Ketiga, penggunaan akal demi menafsirkan dunia sepertinya masih menjadi tugas rumah dalam tubuh ummat. Ada konflik yang terus-menerus dirawat oleh ummat, perawatnya banyak berasal dari ulama yang gila pengakuan, ditambah nihil kerangka berpikirnya. Akibatnya, akal dikerdilkan, lalu dunia melulu dilihat dari tafsir tekstual al-Qur’an, kehilangan upaya kontekstualisasi dengan era kekinian, kedisinian. Kitab ditempatkan berjarak dari realitas, maka seperti tak terpakai untuk mengubah dunia.
Bila hendak mengamati lebih cermat dan meneliti lebih disiplin, masih banyak hal yang mesti dilakukan demi cita-cita kemajuan Islam. Mari mulai dengan tidak berlebihan merayakan Haghia Sophia itu. Ini tahun 2020, dan bukan 567 tahun yang lalu, tahun 1945, saat pasukan Al-Fatih benar menaklukkan konstantinopel. Di negara modern, penguasaan pada teknologi dan informasi, pula materialisasi karya kemanusiaan jauh lebih berharga daripada “menyembah” bangunan. Saya menduga, perayaan berlebihan itu justru pula ciri kemunduran kita.

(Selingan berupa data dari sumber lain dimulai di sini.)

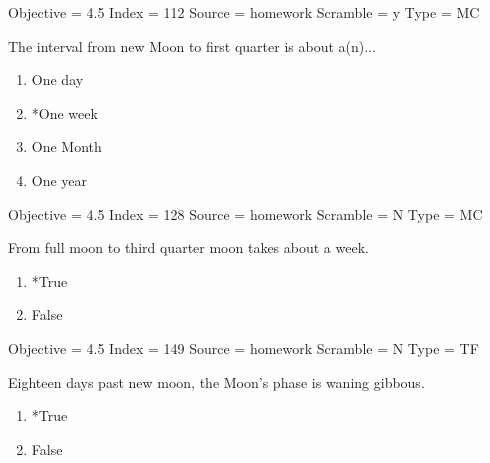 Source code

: \documentclass[11pt]{article}
\begin{document}
\begin{enumerate}
\begin{minipage}{\textwidth}
\begin{minipage}{\textwidth}
Objective = 4.5
Index = 112
Source = homework
Scramble = y
Type = MC
\end{minipage}
\end{minipage}
\vskip 0.20in

\begin{minipage}{\textwidth}
\begin{minipage}{\textwidth}
\item The interval from new Moon to first quarter is about a(n)...
\begin{multicols}{3}
\begin{enumerate} 
\setlength{\itemsep}{1pt} 
\setlength{\parskip}{0pt} 
\setlength{\parsep}{0pt}
\setlength{\multicolsep}{1pt} 
\item One day
\item *One week
\item One Month
\item One year
\end{enumerate} 
\vfill 
\end{multicols}

Objective = 4.5
Index = 128
Source = homework
Scramble = N
Type = MC
\end{minipage}
\end{minipage}
\vskip 0.20in

\begin{minipage}{\textwidth}
\begin{minipage}{\textwidth}
\item From full moon to third quarter moon takes about a week.
\begin{multicols}{3}
\begin{enumerate} 
\setlength{\itemsep}{1pt} 
\setlength{\parskip}{0pt} 
\setlength{\parsep}{0pt}
\setlength{\multicolsep}{1pt} 
\item *True
\item False
\end{enumerate} 
\vfill 
\end{multicols}

Objective = 4.5
Index = 149
Source = homework
Scramble = N
Type = TF
\end{minipage}
\end{minipage}
\vskip 0.20in

\begin{minipage}{\textwidth}
\begin{minipage}{\textwidth}
\item Eighteen days past new moon, the Moon's phase is waning gibbous.
\begin{multicols}{3}
\begin{enumerate} 
\setlength{\itemsep}{1pt} 
\setlength{\parskip}{0pt} 
\setlength{\parsep}{0pt}
\setlength{\multicolsep}{1pt} 
\item *True
\item False
\end{enumerate} 
\vfill 
\end{multicols}


\end{minipage}
\end{minipage}
\end{enumerate}
\end{document}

Apa yang dapat kita lakukan untuk meraih cita-cita kemajuan?, mari belajar dari inti ajaran Muhammadiyah dan bagaimana perannya di Indonesia pula kancah global saat ini. Integrasi iman, ilmu dan amal, demikian Muhammadiyah menjalankya. Menyatukan ketiga konsep itu sepertinya mudah diucapkan, tapi tidak banyak sebetulnya gerakan dan atau organisasi yang mampu mewujudkannya. Tapi kita memang bisa memulai dari diri kita sendiri. Penghayatan atas keimanan nilai ajaran Islam, pengembangan pengetahuan, materialisasi karya, itulah dasar bagi orientai kemajuan Islam di masa datang.
Muh. Akmal Ahsan, Mahasiswa PAI Pascasarjana UIN Sunan Kalijaga Yogyakarta.